Friday, September 24, 2010

2010 Challenge: Kissing Cousins

We are well approaching the end of this year's Challenge. You are likely bored to tears with what appears to be nothing more than an exercise in how to take Asian flavors and apply them to American food. Unlike the Saints Super Bowl celebration, soon this will all be over.

But hey look for today's installment we are comparing a often beloved and poorly done Mexican dish with a beloved and often poorly done Italian dish. Whoopeeee! Or is it Andeleeee! Or should I just bid myself Ciao?

Lunch at the always good Taqueria D.F. A torta with beef cheeks, three tacos (they were out of tripe), and a big Mexican Coke. Our interest in Latin American food now piqued, Lindsay and I hustle over to a book store and sit down with about 15 cookbooks. We left with Seven Fires by Francis Mallman and Mexico: One Plate at a Time by Rick Bayless.

The next day we made the enchiladas from Rick's book. Fairly straightforward recipe. You begin by roasting some chiles in a pan, until they blister, well like a blister. Then you puree them with a can of whole tomatoes. You add this to some sauteed onions, add chicken stock, and let it reduce. Stir in some crema and you are done. Then you take some cooked and shredded chicken, roll it in softened corn tortillas into cigars, arrange in a baking dish, top with the sauce and cheese and bake. Delicious. Especially with a little grilled corn salad studded with jalapenos and tomatoes, spiked with lime juice, and cilantro.

What does this sound like? To me, it sounds like a kissing cousin of lasagna. The following weekend, I made lasagna. From scratch. And the results were just as good.


You can use lasagna sheets or make your ow using Batali's pasta dough recipe.

For the filling I went new old School. I had a pork steak (a cross cut of what would be the ham) and cubed it. Then I sauteed this in oil until crusty, removed it, and added in an onion and some garlic. Then to this I added 2 tablespoons of tomato paste and a whole bottle of zesty red wine (a Spanish blend was what I used, but a Chianti would be nice). Add the pork back in and let it all simmer until the pork is tender. Let it cool to room temperature.
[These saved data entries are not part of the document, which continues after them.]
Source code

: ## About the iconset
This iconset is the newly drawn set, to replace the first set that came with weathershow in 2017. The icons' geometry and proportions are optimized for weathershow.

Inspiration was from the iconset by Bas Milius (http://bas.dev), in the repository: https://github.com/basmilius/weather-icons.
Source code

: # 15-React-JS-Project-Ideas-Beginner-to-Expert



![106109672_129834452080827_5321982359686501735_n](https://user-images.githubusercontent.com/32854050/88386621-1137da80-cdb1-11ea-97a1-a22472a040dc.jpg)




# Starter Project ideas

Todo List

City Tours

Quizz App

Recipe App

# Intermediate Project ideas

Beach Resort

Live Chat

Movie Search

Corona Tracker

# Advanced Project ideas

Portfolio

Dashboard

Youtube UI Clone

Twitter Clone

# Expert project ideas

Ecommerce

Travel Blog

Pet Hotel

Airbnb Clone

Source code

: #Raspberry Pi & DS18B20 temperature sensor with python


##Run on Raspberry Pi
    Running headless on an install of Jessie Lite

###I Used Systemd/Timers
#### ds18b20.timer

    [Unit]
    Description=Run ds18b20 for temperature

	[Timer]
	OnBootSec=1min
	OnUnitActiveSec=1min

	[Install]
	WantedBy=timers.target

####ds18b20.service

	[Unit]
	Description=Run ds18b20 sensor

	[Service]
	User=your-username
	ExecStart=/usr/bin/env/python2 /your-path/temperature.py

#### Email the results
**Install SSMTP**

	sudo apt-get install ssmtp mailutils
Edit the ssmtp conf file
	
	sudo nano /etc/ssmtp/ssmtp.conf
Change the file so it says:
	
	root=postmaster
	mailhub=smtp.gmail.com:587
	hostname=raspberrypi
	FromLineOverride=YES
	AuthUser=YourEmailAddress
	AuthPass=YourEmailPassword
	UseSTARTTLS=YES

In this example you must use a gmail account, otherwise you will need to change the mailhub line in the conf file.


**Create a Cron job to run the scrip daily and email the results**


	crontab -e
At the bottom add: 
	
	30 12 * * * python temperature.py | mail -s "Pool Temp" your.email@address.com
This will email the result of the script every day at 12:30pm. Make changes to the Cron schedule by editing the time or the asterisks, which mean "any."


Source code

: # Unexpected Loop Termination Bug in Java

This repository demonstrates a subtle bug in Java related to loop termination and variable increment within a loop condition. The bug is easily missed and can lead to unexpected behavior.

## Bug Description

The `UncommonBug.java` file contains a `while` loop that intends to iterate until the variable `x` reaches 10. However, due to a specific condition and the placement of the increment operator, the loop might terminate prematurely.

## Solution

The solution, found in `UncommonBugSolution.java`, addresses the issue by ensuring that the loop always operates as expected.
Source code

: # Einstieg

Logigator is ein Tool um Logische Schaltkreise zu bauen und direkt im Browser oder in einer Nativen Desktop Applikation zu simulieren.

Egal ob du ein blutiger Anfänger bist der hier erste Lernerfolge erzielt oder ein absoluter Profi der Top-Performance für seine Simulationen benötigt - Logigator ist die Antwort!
Now this is where it gets slightly tricky. Bring a large pot of salted water to boil. Grease a baking dish. Add the pasta sheets one or two at a time to the water and cook for about 30 seconds. You really just want to slightly soften the pasta. Remove from water with a pair of tongs, drain and layer on bottom of pan. You need enough to cover the bottom of your dish. Then add a layer of the ragu and a sprinkling of good melting cheese (here scamorza). Repeat. Repeat again. You can top the dish with either any leftover sauce you may have or you can fat kid up with a mornay sauce. Then cover, bake at 350 for about 45 minutes. Remove cover and bake for another 20 minutes. Let rest for another 20 and serve.

So are enchiladas and lasagna related? You be the family court judge.


Alex del Castillo said...

Bayless is the best.

Celeste said...

Seven Fires is fun, makes you want to fly off to South America. If you're chasing Mexico on the plate, check out Diana Kennedy's new "Oaxaca al Gusto"....ten years in the making, just out from U Texas Press.